▶ **Problem**:
The entries are to be printed again word for word, but no picture may appear.

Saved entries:
________

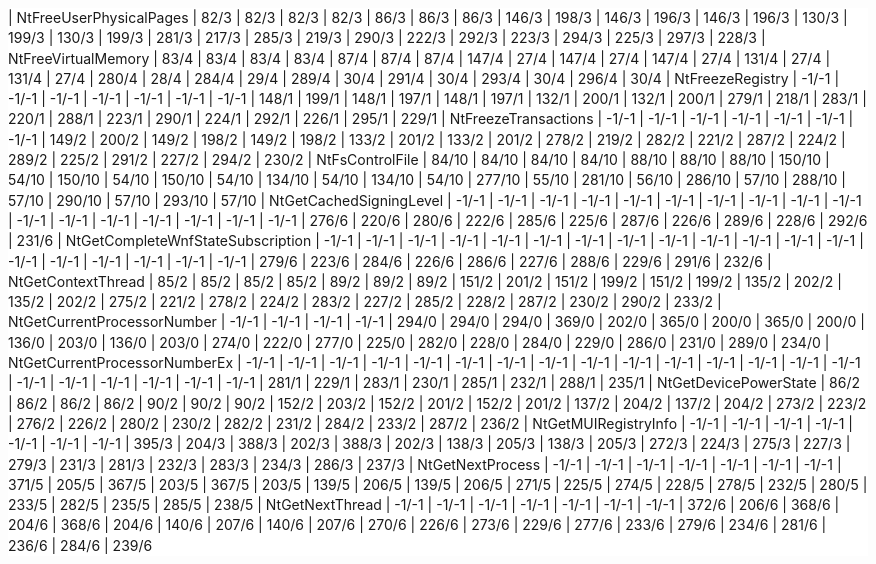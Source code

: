 | NtFreeUserPhysicalPages | 82/3 | 82/3 | 82/3 | 82/3 | 86/3 | 86/3 | 86/3 | 146/3 | 198/3 | 146/3 | 196/3 | 146/3 | 196/3 | 130/3 | 199/3 | 130/3 | 199/3 | 281/3 | 217/3 | 285/3 | 219/3 | 290/3 | 222/3 | 292/3 | 223/3 | 294/3 | 225/3 | 297/3 | 228/3 
| NtFreeVirtualMemory | 83/4 | 83/4 | 83/4 | 83/4 | 87/4 | 87/4 | 87/4 | 147/4 | 27/4 | 147/4 | 27/4 | 147/4 | 27/4 | 131/4 | 27/4 | 131/4 | 27/4 | 280/4 | 28/4 | 284/4 | 29/4 | 289/4 | 30/4 | 291/4 | 30/4 | 293/4 | 30/4 | 296/4 | 30/4 
| NtFreezeRegistry | -1/-1 | -1/-1 | -1/-1 | -1/-1 | -1/-1 | -1/-1 | -1/-1 | 148/1 | 199/1 | 148/1 | 197/1 | 148/1 | 197/1 | 132/1 | 200/1 | 132/1 | 200/1 | 279/1 | 218/1 | 283/1 | 220/1 | 288/1 | 223/1 | 290/1 | 224/1 | 292/1 | 226/1 | 295/1 | 229/1 
| NtFreezeTransactions | -1/-1 | -1/-1 | -1/-1 | -1/-1 | -1/-1 | -1/-1 | -1/-1 | 149/2 | 200/2 | 149/2 | 198/2 | 149/2 | 198/2 | 133/2 | 201/2 | 133/2 | 201/2 | 278/2 | 219/2 | 282/2 | 221/2 | 287/2 | 224/2 | 289/2 | 225/2 | 291/2 | 227/2 | 294/2 | 230/2 
| NtFsControlFile | 84/10 | 84/10 | 84/10 | 84/10 | 88/10 | 88/10 | 88/10 | 150/10 | 54/10 | 150/10 | 54/10 | 150/10 | 54/10 | 134/10 | 54/10 | 134/10 | 54/10 | 277/10 | 55/10 | 281/10 | 56/10 | 286/10 | 57/10 | 288/10 | 57/10 | 290/10 | 57/10 | 293/10 | 57/10 
| NtGetCachedSigningLevel | -1/-1 | -1/-1 | -1/-1 | -1/-1 | -1/-1 | -1/-1 | -1/-1 | -1/-1 | -1/-1 | -1/-1 | -1/-1 | -1/-1 | -1/-1 | -1/-1 | -1/-1 | -1/-1 | -1/-1 | 276/6 | 220/6 | 280/6 | 222/6 | 285/6 | 225/6 | 287/6 | 226/6 | 289/6 | 228/6 | 292/6 | 231/6 
| NtGetCompleteWnfStateSubscription | -1/-1 | -1/-1 | -1/-1 | -1/-1 | -1/-1 | -1/-1 | -1/-1 | -1/-1 | -1/-1 | -1/-1 | -1/-1 | -1/-1 | -1/-1 | -1/-1 | -1/-1 | -1/-1 | -1/-1 | -1/-1 | -1/-1 | 279/6 | 223/6 | 284/6 | 226/6 | 286/6 | 227/6 | 288/6 | 229/6 | 291/6 | 232/6 
| NtGetContextThread | 85/2 | 85/2 | 85/2 | 85/2 | 89/2 | 89/2 | 89/2 | 151/2 | 201/2 | 151/2 | 199/2 | 151/2 | 199/2 | 135/2 | 202/2 | 135/2 | 202/2 | 275/2 | 221/2 | 278/2 | 224/2 | 283/2 | 227/2 | 285/2 | 228/2 | 287/2 | 230/2 | 290/2 | 233/2 
| NtGetCurrentProcessorNumber | -1/-1 | -1/-1 | -1/-1 | -1/-1 | 294/0 | 294/0 | 294/0 | 369/0 | 202/0 | 365/0 | 200/0 | 365/0 | 200/0 | 136/0 | 203/0 | 136/0 | 203/0 | 274/0 | 222/0 | 277/0 | 225/0 | 282/0 | 228/0 | 284/0 | 229/0 | 286/0 | 231/0 | 289/0 | 234/0 
| NtGetCurrentProcessorNumberEx | -1/-1 | -1/-1 | -1/-1 | -1/-1 | -1/-1 | -1/-1 | -1/-1 | -1/-1 | -1/-1 | -1/-1 | -1/-1 | -1/-1 | -1/-1 | -1/-1 | -1/-1 | -1/-1 | -1/-1 | -1/-1 | -1/-1 | -1/-1 | -1/-1 | 281/1 | 229/1 | 283/1 | 230/1 | 285/1 | 232/1 | 288/1 | 235/1 
| NtGetDevicePowerState | 86/2 | 86/2 | 86/2 | 86/2 | 90/2 | 90/2 | 90/2 | 152/2 | 203/2 | 152/2 | 201/2 | 152/2 | 201/2 | 137/2 | 204/2 | 137/2 | 204/2 | 273/2 | 223/2 | 276/2 | 226/2 | 280/2 | 230/2 | 282/2 | 231/2 | 284/2 | 233/2 | 287/2 | 236/2 
| NtGetMUIRegistryInfo | -1/-1 | -1/-1 | -1/-1 | -1/-1 | -1/-1 | -1/-1 | -1/-1 | 395/3 | 204/3 | 388/3 | 202/3 | 388/3 | 202/3 | 138/3 | 205/3 | 138/3 | 205/3 | 272/3 | 224/3 | 275/3 | 227/3 | 279/3 | 231/3 | 281/3 | 232/3 | 283/3 | 234/3 | 286/3 | 237/3 
| NtGetNextProcess | -1/-1 | -1/-1 | -1/-1 | -1/-1 | -1/-1 | -1/-1 | -1/-1 | 371/5 | 205/5 | 367/5 | 203/5 | 367/5 | 203/5 | 139/5 | 206/5 | 139/5 | 206/5 | 271/5 | 225/5 | 274/5 | 228/5 | 278/5 | 232/5 | 280/5 | 233/5 | 282/5 | 235/5 | 285/5 | 238/5 
| NtGetNextThread | -1/-1 | -1/-1 | -1/-1 | -1/-1 | -1/-1 | -1/-1 | -1/-1 | 372/6 | 206/6 | 368/6 | 204/6 | 368/6 | 204/6 | 140/6 | 207/6 | 140/6 | 207/6 | 270/6 | 226/6 | 273/6 | 229/6 | 277/6 | 233/6 | 279/6 | 234/6 | 281/6 | 236/6 | 284/6 | 239/6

________

▶ **Exercise answer**:
Source code

: | NtFreeUserPhysicalPages | 82/3 | 82/3 | 82/3 | 82/3 | 86/3 | 86/3 | 86/3 | 146/3 | 198/3 | 146/3 | 196/3 | 146/3 | 196/3 | 130/3 | 199/3 | 130/3 | 199/3 | 281/3 | 217/3 | 285/3 | 219/3 | 290/3 | 222/3 | 292/3 | 223/3 | 294/3 | 225/3 | 297/3 | 228/3 
| NtFreeVirtualMemory | 83/4 | 83/4 | 83/4 | 83/4 | 87/4 | 87/4 | 87/4 | 147/4 | 27/4 | 147/4 | 27/4 | 147/4 | 27/4 | 131/4 | 27/4 | 131/4 | 27/4 | 280/4 | 28/4 | 284/4 | 29/4 | 289/4 | 30/4 | 291/4 | 30/4 | 293/4 | 30/4 | 296/4 | 30/4 
| NtFreezeRegistry | -1/-1 | -1/-1 | -1/-1 | -1/-1 | -1/-1 | -1/-1 | -1/-1 | 148/1 | 199/1 | 148/1 | 197/1 | 148/1 | 197/1 | 132/1 | 200/1 | 132/1 | 200/1 | 279/1 | 218/1 | 283/1 | 220/1 | 288/1 | 223/1 | 290/1 | 224/1 | 292/1 | 226/1 | 295/1 | 229/1 
| NtFreezeTransactions | -1/-1 | -1/-1 | -1/-1 | -1/-1 | -1/-1 | -1/-1 | -1/-1 | 149/2 | 200/2 | 149/2 | 198/2 | 149/2 | 198/2 | 133/2 | 201/2 | 133/2 | 201/2 | 278/2 | 219/2 | 282/2 | 221/2 | 287/2 | 224/2 | 289/2 | 225/2 | 291/2 | 227/2 | 294/2 | 230/2 
| NtFsControlFile | 84/10 | 84/10 | 84/10 | 84/10 | 88/10 | 88/10 | 88/10 | 150/10 | 54/10 | 150/10 | 54/10 | 150/10 | 54/10 | 134/10 | 54/10 | 134/10 | 54/10 | 277/10 | 55/10 | 281/10 | 56/10 | 286/10 | 57/10 | 288/10 | 57/10 | 290/10 | 57/10 | 293/10 | 57/10 
| NtGetCachedSigningLevel | -1/-1 | -1/-1 | -1/-1 | -1/-1 | -1/-1 | -1/-1 | -1/-1 | -1/-1 | -1/-1 | -1/-1 | -1/-1 | -1/-1 | -1/-1 | -1/-1 | -1/-1 | -1/-1 | -1/-1 | 276/6 | 220/6 | 280/6 | 222/6 | 285/6 | 225/6 | 287/6 | 226/6 | 289/6 | 228/6 | 292/6 | 231/6 
| NtGetCompleteWnfStateSubscription | -1/-1 | -1/-1 | -1/-1 | -1/-1 | -1/-1 | -1/-1 | -1/-1 | -1/-1 | -1/-1 | -1/-1 | -1/-1 | -1/-1 | -1/-1 | -1/-1 | -1/-1 | -1/-1 | -1/-1 | -1/-1 | -1/-1 | 279/6 | 223/6 | 284/6 | 226/6 | 286/6 | 227/6 | 288/6 | 229/6 | 291/6 | 232/6 
| NtGetContextThread | 85/2 | 85/2 | 85/2 | 85/2 | 89/2 | 89/2 | 89/2 | 151/2 | 201/2 | 151/2 | 199/2 | 151/2 | 199/2 | 135/2 | 202/2 | 135/2 | 202/2 | 275/2 | 221/2 | 278/2 | 224/2 | 283/2 | 227/2 | 285/2 | 228/2 | 287/2 | 230/2 | 290/2 | 233/2 
| NtGetCurrentProcessorNumber | -1/-1 | -1/-1 | -1/-1 | -1/-1 | 294/0 | 294/0 | 294/0 | 369/0 | 202/0 | 365/0 | 200/0 | 365/0 | 200/0 | 136/0 | 203/0 | 136/0 | 203/0 | 274/0 | 222/0 | 277/0 | 225/0 | 282/0 | 228/0 | 284/0 | 229/0 | 286/0 | 231/0 | 289/0 | 234/0 
| NtGetCurrentProcessorNumberEx | -1/-1 | -1/-1 | -1/-1 | -1/-1 | -1/-1 | -1/-1 | -1/-1 | -1/-1 | -1/-1 | -1/-1 | -1/-1 | -1/-1 | -1/-1 | -1/-1 | -1/-1 | -1/-1 | -1/-1 | -1/-1 | -1/-1 | -1/-1 | -1/-1 | 281/1 | 229/1 | 283/1 | 230/1 | 285/1 | 232/1 | 288/1 | 235/1 
| NtGetDevicePowerState | 86/2 | 86/2 | 86/2 | 86/2 | 90/2 | 90/2 | 90/2 | 152/2 | 203/2 | 152/2 | 201/2 | 152/2 | 201/2 | 137/2 | 204/2 | 137/2 | 204/2 | 273/2 | 223/2 | 276/2 | 226/2 | 280/2 | 230/2 | 282/2 | 231/2 | 284/2 | 233/2 | 287/2 | 236/2 
| NtGetMUIRegistryInfo | -1/-1 | -1/-1 | -1/-1 | -1/-1 | -1/-1 | -1/-1 | -1/-1 | 395/3 | 204/3 | 388/3 | 202/3 | 388/3 | 202/3 | 138/3 | 205/3 | 138/3 | 205/3 | 272/3 | 224/3 | 275/3 | 227/3 | 279/3 | 231/3 | 281/3 | 232/3 | 283/3 | 234/3 | 286/3 | 237/3 
| NtGetNextProcess | -1/-1 | -1/-1 | -1/-1 | -1/-1 | -1/-1 | -1/-1 | -1/-1 | 371/5 | 205/5 | 367/5 | 203/5 | 367/5 | 203/5 | 139/5 | 206/5 | 139/5 | 206/5 | 271/5 | 225/5 | 274/5 | 228/5 | 278/5 | 232/5 | 280/5 | 233/5 | 282/5 | 235/5 | 285/5 | 238/5 
| NtGetNextThread | -1/-1 | -1/-1 | -1/-1 | -1/-1 | -1/-1 | -1/-1 | -1/-1 | 372/6 | 206/6 | 368/6 | 204/6 | 368/6 | 204/6 | 140/6 | 207/6 | 140/6 | 207/6 | 270/6 | 226/6 | 273/6 | 229/6 | 277/6 | 233/6 | 279/6 | 234/6 | 281/6 | 236/6 | 284/6 | 239/6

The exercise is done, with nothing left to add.